02 May 2012

20,280 views

17 0

.NET Memory Management and Finalization

In this excerpt from his new book, Practical Performance Profiling: Improving the Efficiency of .NET Code, Jean-Phillipe Gouigoux discusses the Dispose mechanism and the finalization process in the context of .NET Garbage Collection

The System.GC class provides access to several methods related to memory management. Unless you have a great deal of experience in .NET memory management and know precisely what you are doing, it is strongly recommended that you simply forget about its very existence.

There is a lot of temptation for beginner developers to explicitly call the Collect method at the end of a process which they know is memory-intensive. Of all the cases that the author is aware of since the early versions of .NET, none has ever shown that calling the GC mechanism explicitly could give better results in memory consumption or performance than simply letting the GC do its job.

Of course, in use cases where the usage does not vary at all, explicit garbage collection can allow control of memory use in one’s application, but this comes with a high price tag:

Sooner or later, the use of the application will change, and the memory consumption will vary.
Explicit GC calls at regular intervals have the natural consequence of increasing the number of garbage collections. In the end, this increases processing time.
As a general rule, there is no need to limit memory consumption of an application as long as the system keeps enough memory available. In the case of a system with a high memory pressure, the GC will adapt by running passes more frequently than on a system well equipped with RAM.

In short, it is essential to let the GC do its job, and not try to improve memory use by directing the collection process in any way.

We can have much more impact by helping the GC to recycle memory efficiently, by taking care of resources as explained below.

The question of high memory use
A question is often asked by beginner developers: is it normal that such and such a .NET process uses so much memory? The feeling that the CLR does not release enough of the memory used is very common, but one must understand that, as long as memory is available, it is normal for .NET to use it. And why would it do any differently? As long as the OS can provide it with memory, there is no sense in .NET limiting its use of it: running the GC more often would take time and thus slow down the application. The only important point to check is that the same process can also run in a smaller memory set.

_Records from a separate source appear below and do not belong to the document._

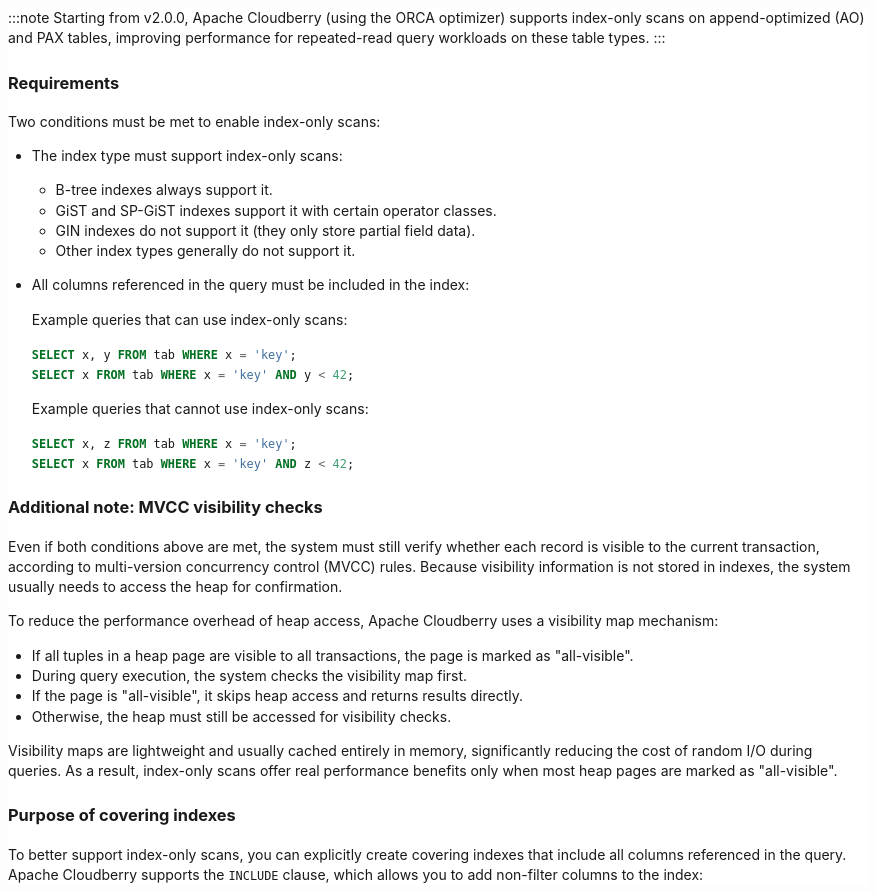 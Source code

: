 :::note
Starting from v2.0.0, Apache Cloudberry (using the ORCA optimizer) supports index-only scans on append-optimized (AO) and PAX tables, improving performance for repeated-read query workloads on these table types.
:::

### Requirements

Two conditions must be met to enable index-only scans:

- The index type must support index-only scans:

    - B-tree indexes always support it.
    - GiST and SP-GiST indexes support it with certain operator classes.
    - GIN indexes do not support it (they only store partial field data).
    - Other index types generally do not support it.

- All columns referenced in the query must be included in the index:

    Example queries that can use index-only scans:

    ```sql
    SELECT x, y FROM tab WHERE x = 'key';
    SELECT x FROM tab WHERE x = 'key' AND y < 42;
    ```

    Example queries that cannot use index-only scans:

    ```sql
    SELECT x, z FROM tab WHERE x = 'key';
    SELECT x FROM tab WHERE x = 'key' AND z < 42;
    ```

### Additional note: MVCC visibility checks

Even if both conditions above are met, the system must still verify whether each record is visible to the current transaction, according to multi-version concurrency control (MVCC) rules. Because visibility information is not stored in indexes, the system usually needs to access the heap for confirmation.

To reduce the performance overhead of heap access, Apache Cloudberry uses a visibility map mechanism:

- If all tuples in a heap page are visible to all transactions, the page is marked as "all-visible".
- During query execution, the system checks the visibility map first.
- If the page is "all-visible", it skips heap access and returns results directly.
- Otherwise, the heap must still be accessed for visibility checks.

Visibility maps are lightweight and usually cached entirely in memory, significantly reducing the cost of random I/O during queries. As a result, index-only scans offer real performance benefits only when most heap pages are marked as "all-visible".

### Purpose of covering indexes

To better support index-only scans, you can explicitly create covering indexes that include all columns referenced in the query. Apache Cloudberry supports the `INCLUDE` clause, which allows you to add non-filter columns to the index:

Releasing external resources when the GC is fired

Firstly, let us make it clear that we are only talking about external resources here, such as connections to a database, memory spaces not controlled by managed code (typically in COM interoperability), or any other resources that are not controlled directly by the CLR. Indeed, contrary to what happens with C++, an object in .NET does not need to worry about whether the managed objects it references should be recycled or not. The CLR will check whether this object is referenced by any others, and if not, it will free them as well.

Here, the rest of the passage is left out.